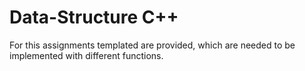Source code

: # Data-Structure C++
For this assignments templated are provided, which are needed to be implemented with different functions.


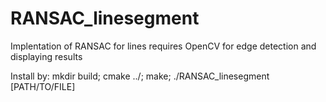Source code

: # RANSAC_linesegment
Implentation of RANSAC for lines
requires OpenCV for edge detection and displaying results

Install by: 
mkdir build;
cmake ../;
make;
./RANSAC_linesegment [PATH/TO/FILE] 
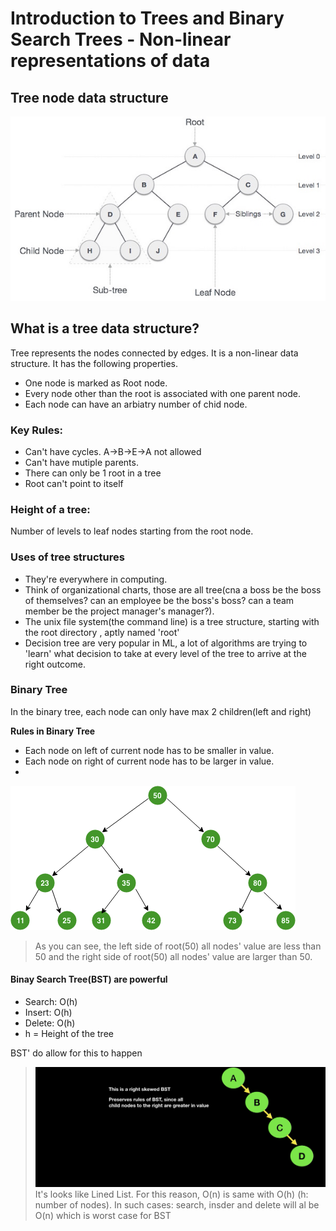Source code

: # Introduction to Trees and Binary Search Trees - Non-linear representations of data

## Tree node data structure
![alt text](https://github.com/Zioq/Algorithms-and-Data-Structures-With-Python/blob/master/21.Binary%20Search%20Tree/img/binary_tree.jpg)

## What is a tree data structure?
Tree represents the nodes connected by edges. It is a non-linear data structure. It has the following properties.
- One node is marked as Root node.
- Every node other than the root is associated with one parent node.
- Each node can have an arbiatry number of chid node.

### Key Rules: 
* Can't have cycles. A->B->E->A not allowed
* Can't have mutiple parents. 
* There can only be 1 root in a tree
* Root can't point to itself

### Height of a tree:
Number of levels to leaf nodes starting from the root node.

### Uses of tree structures
* They're everywhere in computing.
* Think of organizational charts, those are all tree(cna a boss be the boss of themselves? can an employee be the boss's boss? can a team member be the project manager's manager?).
* The unix file system(the command line) is a tree structure, starting with the root directory , aptly named 'root'
* Decision tree are very popular in ML, a lot of algorithms are trying to 'learn' what decision to take at every level of the tree to arrive at the right outcome. 

### Binary Tree
In the binary tree, each node can only have max 2 children(left and right)

**Rules in Binary Tree**
- Each node on left of current node has to be smaller in value.
- Each node on right of current node has to be larger in value. 
- 
![alt text](https://github.com/Zioq/Algorithms-and-Data-Structures-With-Python/blob/master/21.Binary%20Search%20Tree/img/BinarySearchTrees.png)
>As you can see, the left side of root(50) all nodes' value are less than 50 and the right side of root(50) all nodes' value are larger than 50. 

#### Binay Search Tree(BST) are powerful
- Search: O(h)
- Insert: O(h)
- Delete: O(h)
- h = Height of the tree

BST' do allow for this to happen 
> ![alt text](https://github.com/Zioq/Algorithms-and-Data-Structures-With-Python/blob/master/21.Binary%20Search%20Tree/img/bst.png)
> It's looks like Lined List. For this reason, O(n) is same with O(h) (h: number of nodes).
> In such cases: search, insder and delete will al be O(n) which is worst case for BST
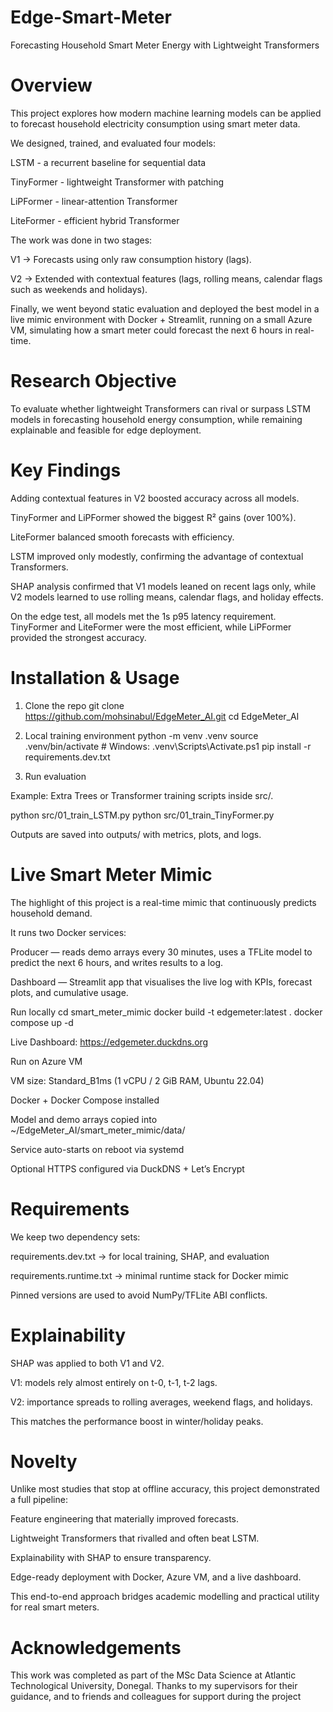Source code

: # Edge-Smart-Meter

Forecasting Household Smart Meter Energy with Lightweight Transformers

# Overview

This project explores how modern machine learning models can be applied to forecast household electricity consumption using smart meter data.

We designed, trained, and evaluated four models:

LSTM - a recurrent baseline for sequential data

TinyFormer - lightweight Transformer with patching

LiPFormer - linear-attention Transformer

LiteFormer - efficient hybrid Transformer

The work was done in two stages:

V1 → Forecasts using only raw consumption history (lags).

V2 → Extended with contextual features (lags, rolling means, calendar flags such as weekends and holidays).

Finally, we went beyond static evaluation and deployed the best model in a live mimic environment with Docker + Streamlit, running on a small Azure VM, simulating how a smart meter could forecast the next 6 hours in real-time.

# Research Objective

To evaluate whether lightweight Transformers can rival or surpass LSTM models in forecasting household energy consumption, while remaining explainable and feasible for edge deployment.

# Key Findings

Adding contextual features in V2 boosted accuracy across all models.

TinyFormer and LiPFormer showed the biggest R² gains (over 100%).

LiteFormer balanced smooth forecasts with efficiency.

LSTM improved only modestly, confirming the advantage of contextual Transformers.

SHAP analysis confirmed that V1 models leaned on recent lags only, while V2 models learned to use rolling means, calendar flags, and holiday effects.

On the edge test, all models met the 1s p95 latency requirement. TinyFormer and LiteFormer were the most efficient, while LiPFormer provided the strongest accuracy.

# Installation & Usage
1. Clone the repo
git clone https://github.com/mohsinabul/EdgeMeter_AI.git
cd EdgeMeter_AI

2. Local training environment
python -m venv .venv
source .venv/bin/activate   # Windows: .venv\Scripts\Activate.ps1
pip install -r requirements.dev.txt

3. Run evaluation

Example: Extra Trees or Transformer training scripts inside src/.

python src/01_train_LSTM.py
python src/01_train_TinyFormer.py


Outputs are saved into outputs/ with metrics, plots, and logs.

# Live Smart Meter Mimic

The highlight of this project is a real-time mimic that continuously predicts household demand.

It runs two Docker services:

Producer — reads demo arrays every 30 minutes, uses a TFLite model to predict the next 6 hours, and writes results to a log.

Dashboard — Streamlit app that visualises the live log with KPIs, forecast plots, and cumulative usage.

Run locally
cd smart_meter_mimic
docker build -t edgemeter:latest .
docker compose up -d


Live Dashboard: https://edgemeter.duckdns.org

Run on Azure VM

VM size: Standard_B1ms (1 vCPU / 2 GiB RAM, Ubuntu 22.04)

Docker + Docker Compose installed

Model and demo arrays copied into ~/EdgeMeter_AI/smart_meter_mimic/data/

Service auto-starts on reboot via systemd

Optional HTTPS configured via DuckDNS + Let’s Encrypt

# Requirements

We keep two dependency sets:

requirements.dev.txt → for local training, SHAP, and evaluation

requirements.runtime.txt → minimal runtime stack for Docker mimic

Pinned versions are used to avoid NumPy/TFLite ABI conflicts.

# Explainability

SHAP was applied to both V1 and V2.

V1: models rely almost entirely on t-0, t-1, t-2 lags.

V2: importance spreads to rolling averages, weekend flags, and holidays.

This matches the performance boost in winter/holiday peaks.

# Novelty

Unlike most studies that stop at offline accuracy, this project demonstrated a full pipeline:

Feature engineering that materially improved forecasts.

Lightweight Transformers that rivalled and often beat LSTM.

Explainability with SHAP to ensure transparency.

Edge-ready deployment with Docker, Azure VM, and a live dashboard.

This end-to-end approach bridges academic modelling and practical utility for real smart meters.

# Acknowledgements

This work was completed as part of the MSc Data Science at Atlantic Technological University, Donegal.
Thanks to my supervisors for their guidance, and to friends and colleagues for support during the project
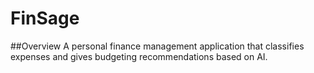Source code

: # FinSage
##Overview
A personal finance management application that classifies expenses and gives budgeting recommendations based on AI.


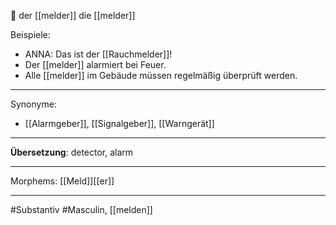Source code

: 🔵 der [[melder]]
die [[melder]]

Beispiele:
- ANNA: Das ist der [[Rauchmelder]]!  
- Der [[melder]] alarmiert bei Feuer.
- Alle [[melder]] im Gebäude müssen regelmäßig überprüft werden.

---
Synonyme:
- [[Alarmgeber]], [[Signalgeber]], [[Warngerät]]

---
**Übersetzung**: detector, alarm

---
Morphems:
[[Meld]][[er]]

---
#Substantiv #Masculin, [[melden]]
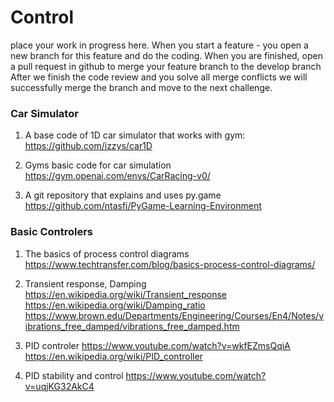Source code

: # Control

place your work in progress here.
When you start a feature - you open a new branch for this feature and do the coding.
When you are finished, open a pull request in github to merge your feature branch to the develop branch
After we finish the code review and you solve all merge conflicts we will successfully merge the branch and move to the next challenge.

### Car Simulator
1. A base code of 1D car simulator that works with gym:
https://github.com/izzys/car1D

2. Gyms basic code for car simulation
https://gym.openai.com/envs/CarRacing-v0/

3. A git repository that explains and uses py.game
https://github.com/ntasfi/PyGame-Learning-Environment

### Basic Controlers
1. The basics of process control diagrams
https://www.techtransfer.com/blog/basics-process-control-diagrams/ 

2. Transient response, Damping 
https://en.wikipedia.org/wiki/Transient_response 
https://en.wikipedia.org/wiki/Damping_ratio  
https://www.brown.edu/Departments/Engineering/Courses/En4/Notes/vibrations_free_damped/vibrations_free_damped.htm

3. PID controler
https://www.youtube.com/watch?v=wkfEZmsQqiA 
https://en.wikipedia.org/wiki/PID_controller  

4. PID stability and control
 https://www.youtube.com/watch?v=uqjKG32AkC4  


 
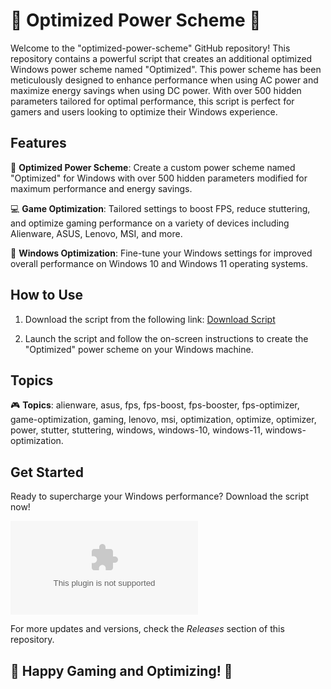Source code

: 
# 🚀 Optimized Power Scheme 🚀

Welcome to the "optimized-power-scheme" GitHub repository! This repository contains a powerful script that creates an additional optimized Windows power scheme named "Optimized". This power scheme has been meticulously designed to enhance performance when using AC power and maximize energy savings when using DC power. With over 500 hidden parameters tailored for optimal performance, this script is perfect for gamers and users looking to optimize their Windows experience.

## Features

🔋 **Optimized Power Scheme**: Create a custom power scheme named "Optimized" for Windows with over 500 hidden parameters modified for maximum performance and energy savings.

💻 **Game Optimization**: Tailored settings to boost FPS, reduce stuttering, and optimize gaming performance on a variety of devices including Alienware, ASUS, Lenovo, MSI, and more.

🔧 **Windows Optimization**: Fine-tune your Windows settings for improved overall performance on Windows 10 and Windows 11 operating systems.

## How to Use

1. Download the script from the following link: [Download Script](https://github.com/HyperUltraMegaSonic/optimized-power-scheme/releases/download/v2.0/Software.zip)
   
2. Launch the script and follow the on-screen instructions to create the "Optimized" power scheme on your Windows machine.

## Topics

🎮 **Topics**: alienware, asus, fps, fps-boost, fps-booster, fps-optimizer, game-optimization, gaming, lenovo, msi, optimization, optimize, optimizer, power, stutter, stuttering, windows, windows-10, windows-11, windows-optimization.

## Get Started

Ready to supercharge your Windows performance? Download the script now! 

[![Download Script](https://github.com/HyperUltraMegaSonic/optimized-power-scheme/releases/download/v2.0/Software.zip)](https://github.com/HyperUltraMegaSonic/optimized-power-scheme/releases/download/v2.0/Software.zip)

For more updates and versions, check the *Releases* section of this repository.

## 🌟 Happy Gaming and Optimizing! 🌟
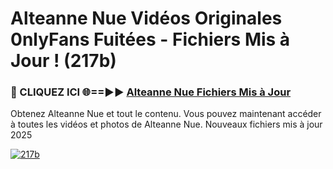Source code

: # Alteanne Nue Vidéos Originales 0nlyFans Fuitées - Fichiers Mis à Jour ! (217b)

<h3>🔴 CLIQUEZ ICI 🌐==►► <a href="https://tinyurl.com/2pmr4ezf" rel="nofollow">Alteanne Nue Fichiers Mis à Jour</a></h3>

Obtenez Alteanne Nue et tout le contenu. Vous pouvez maintenant accéder à toutes les vidéos et photos de Alteanne Nue. Nouveaux fichiers mis à jour 2025

[![217b](https://i.imgur.com/6SNvagu.gif)](https://tinyurl.com/2pmr4ezf)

════════════════

= WHAT TO PRODUCE =
Print only the lines from the first line of the data above through the one containing "- One node is marked as Root node.", exactly as they are, with pictures omitted.

= RESULT =
Source code

: # Data-Structure C++
For this assignments templated are provided, which are needed to be implemented with different functions.


Source code

: # RANSAC_linesegment
Implentation of RANSAC for lines
requires OpenCV for edge detection and displaying results

Install by: 
mkdir build;
cmake ../;
make;
./RANSAC_linesegment [PATH/TO/FILE] 
Source code

: # Introduction to Trees and Binary Search Trees - Non-linear representations of data

## Tree node data structure
![alt text](https://github.com/Zioq/Algorithms-and-Data-Structures-With-Python/blob/master/21.Binary%20Search%20Tree/img/binary_tree.jpg)

## What is a tree data structure?
Tree represents the nodes connected by edges. It is a non-linear data structure. It has the following properties.
- One node is marked as Root node.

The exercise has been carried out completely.